Largely because if is Fifa that is spreading the story, and whatever Fifa says is accepted a truthful by the media because Fifa is partly funded by the British taxpayer.  Besides Fifa has written the whole thing out in a neat press release which the media is gobbling up and spitting out verbatim.

“We came to the conclusion that we had no choice other than to report the case to state prosecutors, not least because the current management of Fifa also has fiduciary responsibilities to the organisation and we intend to live up to them, even if those before us dismally failed to.

“Following a detailed review of historic facts and circumstances concerning the construction and on-going operational costs of the Fifa Museum, Fifa has become aware of many serious irregularities regarding this project, which raise strong suspicions of criminal misconduct on the part of various different officials and companies associated with the matter….

“The criminal complaint filed by Fifa is directed against various members of the former Fifa management, including former president Joseph Blatter, as well as further ‘unknown’ potential suspects. It is suspected that these individuals may have been involved in various acts of criminal mismanagement, and possibly other related offences.”

The notion of Fifa being “duty bound” to do anything legal is utterly laughable as the current cases against Fifa show, but this story allows Fifa to put itself in a positive light, and further deflect any thought the media might have to reveal the big story of the cases of corruption against the current Fifa boss, Infantino.

So the media lap up the tale that Fifa’s deputy secretary general, Alasdair Bell, has said, “Given the massive costs associated with this museum, as well as the general way of working of the previous Fifa management, a forensic audit was conducted in order to find out what really happened here.

“That audit revealed a wide range of suspicious circumstances and management failures, some of which may be criminal in nature and which therefore need to be properly investigated by the relevant authorities.”  The point is made that previous Fifa administrations have not taken action, but now the good guys are in power so they are cleaning up.  (Even though the boss is himself on trial in another case).

The allegation is that the museum project was “deliberately mismanaged”, so that the owner of the builder (the insurance firm Swiss Life) would make a profit and (it is implied) give a kick back to certain Fifa execs.
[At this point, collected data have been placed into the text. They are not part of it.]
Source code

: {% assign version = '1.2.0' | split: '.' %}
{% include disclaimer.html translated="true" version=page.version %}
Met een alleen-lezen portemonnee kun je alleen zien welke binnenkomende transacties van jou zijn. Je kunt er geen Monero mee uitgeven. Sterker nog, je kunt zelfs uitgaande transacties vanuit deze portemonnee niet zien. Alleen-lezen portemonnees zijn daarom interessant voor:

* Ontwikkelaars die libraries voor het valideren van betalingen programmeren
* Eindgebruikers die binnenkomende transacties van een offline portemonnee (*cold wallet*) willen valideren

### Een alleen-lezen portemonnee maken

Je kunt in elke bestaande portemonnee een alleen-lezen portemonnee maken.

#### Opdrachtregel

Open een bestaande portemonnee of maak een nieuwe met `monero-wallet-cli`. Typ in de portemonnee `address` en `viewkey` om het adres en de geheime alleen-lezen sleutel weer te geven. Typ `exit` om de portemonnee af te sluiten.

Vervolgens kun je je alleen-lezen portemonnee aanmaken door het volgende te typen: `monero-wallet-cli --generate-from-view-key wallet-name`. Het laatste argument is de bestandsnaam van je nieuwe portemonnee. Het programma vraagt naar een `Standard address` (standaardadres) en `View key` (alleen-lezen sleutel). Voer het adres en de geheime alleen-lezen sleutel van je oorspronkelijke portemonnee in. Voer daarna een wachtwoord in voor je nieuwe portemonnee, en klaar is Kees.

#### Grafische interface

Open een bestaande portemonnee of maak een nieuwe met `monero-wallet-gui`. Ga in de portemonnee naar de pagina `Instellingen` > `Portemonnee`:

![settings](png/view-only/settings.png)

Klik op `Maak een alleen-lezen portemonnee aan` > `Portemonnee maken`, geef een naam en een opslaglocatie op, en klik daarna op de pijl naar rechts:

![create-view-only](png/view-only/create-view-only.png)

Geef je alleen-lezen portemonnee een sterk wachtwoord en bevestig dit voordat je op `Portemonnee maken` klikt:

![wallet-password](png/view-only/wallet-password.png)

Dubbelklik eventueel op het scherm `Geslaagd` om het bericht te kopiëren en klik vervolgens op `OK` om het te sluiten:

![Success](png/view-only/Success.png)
The Guardian also notes that “Blatter is already under criminal investigation in Switzerland over a separate matter – an alleged undue payment to the former Uefa president Michel Platini. He was issued an initial eight-year ban from football by Fifa’s ethics committee in relation to that payment, reduced to six years on appeal. That sanction was upheld by the court of arbitration for sport. Platini and Blatter have continued to maintain they did nothing wrong.”

But not a word about the current cases.  It is a deliberate case of misleading the public by the Guardian and other newspapers.

The corruption files

One Reply to “Why did the media go for this Fifa corruption story and not others”

  1. The same thought occurred to me when I read the Blatter articke in the Grandad..
    This is a puff-piece for FIFA, written and distributed by their press office, to deflect attention from current legal action against it
    Well done Tony, for being the only football related website in the UK for highlighting this sick charade.
    Merry Christmas and – without much hope, I admit – up the Gunners!